Koncerny naftowe BP oraz Total straciły najbardziej, bo BP 2,8 proc., a Total 1,1 proc., gdy cena ropy spadła poniżej 36 dolarów na giełdzie surowcowej w Nowym Jorku. Z kolei największy koncern górniczy świata BHP Billiton spadł o 5,1 proc. gdyż potaniały metale.

Wśród banków prym w spadkach wiódł UBS AG, gdyż agencja ratingowa Standard & Poor’s obniżyła wyceny jemu i 12 innym instytucjom finansowym w Europie i Ameryce.

W efekcie kluczowy wskaźnik Dow Jones Stoxx 600 Index obsunął się o 0,4 proc. już o godz. 17-ej naszego czasu do 196,56 pkt.

- Jest to dopiero wstęp do dalszej obniżek wyceny spółek naftowych w styczniu, gdyż ropa będzie tanieć - mówi Bob Parker, wiceprezes firmy Credit Suisse Asset Management w Londynie, która zarządza kapitałem 600 mld dolarów. – W I kwartale 2009 r. spadnie jeszcze liczba wielkich korporacji, które wypracują zyski. Mogę śmiało powiedzieć, że zyski te będą mniejsze o jakieś 30-40 proc. - dodaje.

Reklama

Byłoby jeszcze gorzej z wycenami spółek, gdyby nie decyzja prezydenta Busha o wstępnym planie ratunkowym dla General Motors i Chryslera w wysokości 13,4 mld dolarów, co pozwoli utrzymać firmy przy życiu i przygotować je do restrukturyzacji.

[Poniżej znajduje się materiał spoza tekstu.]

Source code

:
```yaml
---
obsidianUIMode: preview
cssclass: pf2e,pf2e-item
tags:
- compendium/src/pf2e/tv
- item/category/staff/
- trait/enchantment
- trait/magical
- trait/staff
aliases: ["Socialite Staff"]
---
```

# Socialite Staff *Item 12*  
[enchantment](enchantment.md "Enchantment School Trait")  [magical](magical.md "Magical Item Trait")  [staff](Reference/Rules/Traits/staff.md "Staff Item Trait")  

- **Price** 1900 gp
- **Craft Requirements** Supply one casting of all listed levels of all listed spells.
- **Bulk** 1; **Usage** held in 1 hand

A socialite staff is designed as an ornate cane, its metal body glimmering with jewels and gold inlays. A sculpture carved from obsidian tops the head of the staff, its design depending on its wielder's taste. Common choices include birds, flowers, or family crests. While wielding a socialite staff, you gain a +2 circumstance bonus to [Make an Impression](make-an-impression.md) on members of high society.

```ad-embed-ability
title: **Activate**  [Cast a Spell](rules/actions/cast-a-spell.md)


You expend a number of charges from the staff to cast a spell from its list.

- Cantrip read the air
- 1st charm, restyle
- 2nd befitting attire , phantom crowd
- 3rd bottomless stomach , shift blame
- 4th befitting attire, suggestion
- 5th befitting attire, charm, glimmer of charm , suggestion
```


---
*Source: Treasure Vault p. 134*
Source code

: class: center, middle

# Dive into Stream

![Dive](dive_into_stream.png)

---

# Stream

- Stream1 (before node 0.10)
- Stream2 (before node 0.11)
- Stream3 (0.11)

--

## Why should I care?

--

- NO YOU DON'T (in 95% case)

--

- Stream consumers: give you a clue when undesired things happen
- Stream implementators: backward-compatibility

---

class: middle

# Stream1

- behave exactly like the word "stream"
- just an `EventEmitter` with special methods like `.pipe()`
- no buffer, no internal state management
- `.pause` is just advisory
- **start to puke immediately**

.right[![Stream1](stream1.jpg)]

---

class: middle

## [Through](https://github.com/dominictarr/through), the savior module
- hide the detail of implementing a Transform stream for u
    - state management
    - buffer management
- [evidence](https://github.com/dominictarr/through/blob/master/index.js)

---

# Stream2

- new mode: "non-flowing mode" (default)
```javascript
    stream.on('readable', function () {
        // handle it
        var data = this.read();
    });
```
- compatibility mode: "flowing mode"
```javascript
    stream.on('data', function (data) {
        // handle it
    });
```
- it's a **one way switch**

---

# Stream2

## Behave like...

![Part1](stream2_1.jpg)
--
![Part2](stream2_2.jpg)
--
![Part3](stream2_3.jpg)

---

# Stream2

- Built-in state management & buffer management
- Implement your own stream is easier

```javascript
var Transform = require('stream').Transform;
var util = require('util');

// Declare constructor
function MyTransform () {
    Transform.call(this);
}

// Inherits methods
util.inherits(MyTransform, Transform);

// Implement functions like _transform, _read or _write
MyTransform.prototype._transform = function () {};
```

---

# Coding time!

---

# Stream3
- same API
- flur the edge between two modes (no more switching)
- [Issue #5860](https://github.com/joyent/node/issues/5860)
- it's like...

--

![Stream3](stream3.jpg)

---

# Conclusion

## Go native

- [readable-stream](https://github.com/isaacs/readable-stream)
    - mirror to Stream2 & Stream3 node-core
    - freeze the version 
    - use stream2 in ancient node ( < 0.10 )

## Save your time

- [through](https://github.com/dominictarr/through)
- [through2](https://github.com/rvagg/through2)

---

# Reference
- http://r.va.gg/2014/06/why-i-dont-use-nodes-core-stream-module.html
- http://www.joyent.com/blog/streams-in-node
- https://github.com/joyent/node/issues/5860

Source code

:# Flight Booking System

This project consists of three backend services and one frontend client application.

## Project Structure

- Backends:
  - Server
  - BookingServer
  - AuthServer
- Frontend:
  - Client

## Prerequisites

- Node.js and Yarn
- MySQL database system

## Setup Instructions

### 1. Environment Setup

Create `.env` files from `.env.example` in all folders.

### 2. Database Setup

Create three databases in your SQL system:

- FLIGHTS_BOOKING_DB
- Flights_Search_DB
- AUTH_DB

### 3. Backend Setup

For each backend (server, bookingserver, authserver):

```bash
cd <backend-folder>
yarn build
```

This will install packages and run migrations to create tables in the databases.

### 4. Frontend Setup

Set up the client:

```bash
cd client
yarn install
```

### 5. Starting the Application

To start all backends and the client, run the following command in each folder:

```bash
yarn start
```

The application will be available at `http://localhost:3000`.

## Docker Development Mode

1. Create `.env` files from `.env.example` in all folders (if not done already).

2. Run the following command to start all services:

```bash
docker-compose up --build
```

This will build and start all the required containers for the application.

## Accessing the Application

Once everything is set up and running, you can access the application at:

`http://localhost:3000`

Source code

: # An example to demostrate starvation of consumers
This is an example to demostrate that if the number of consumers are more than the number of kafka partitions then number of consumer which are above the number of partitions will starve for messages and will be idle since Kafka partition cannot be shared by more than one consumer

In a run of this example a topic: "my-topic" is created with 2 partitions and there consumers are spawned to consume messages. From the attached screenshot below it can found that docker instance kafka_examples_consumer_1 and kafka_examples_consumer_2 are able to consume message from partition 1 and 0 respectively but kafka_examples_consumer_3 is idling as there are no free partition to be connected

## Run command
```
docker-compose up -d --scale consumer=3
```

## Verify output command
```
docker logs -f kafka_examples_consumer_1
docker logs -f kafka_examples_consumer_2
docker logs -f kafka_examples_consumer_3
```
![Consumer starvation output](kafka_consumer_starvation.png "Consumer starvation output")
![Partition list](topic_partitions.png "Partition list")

Niemniej z czynnych 18 parkietów na koniec tygodnia pracy 16 odnotowało spadki cen akcji. - Nie będę daleki od podsumowania tego roku na giełdzie jako najgorszego od 100 lat - mówi Romain Boscher, menedżer funduszy w firmie Groupama Asset Management w Paryżu, która zarządza kapitałem 17 mld dolarów. – Oprócz kryzysy na rynku akcji mamy także kryzys w gospodarce i finansach, co najbardziej mnie martwi - dodaje.

Na kluczowych giełdach Europy: brytyjski indeks FTSE 100 spadł o 1,01 proc., niemiecki DAX o 1,26 proc., a francuski CAC 40 tylko o 0,26 proc.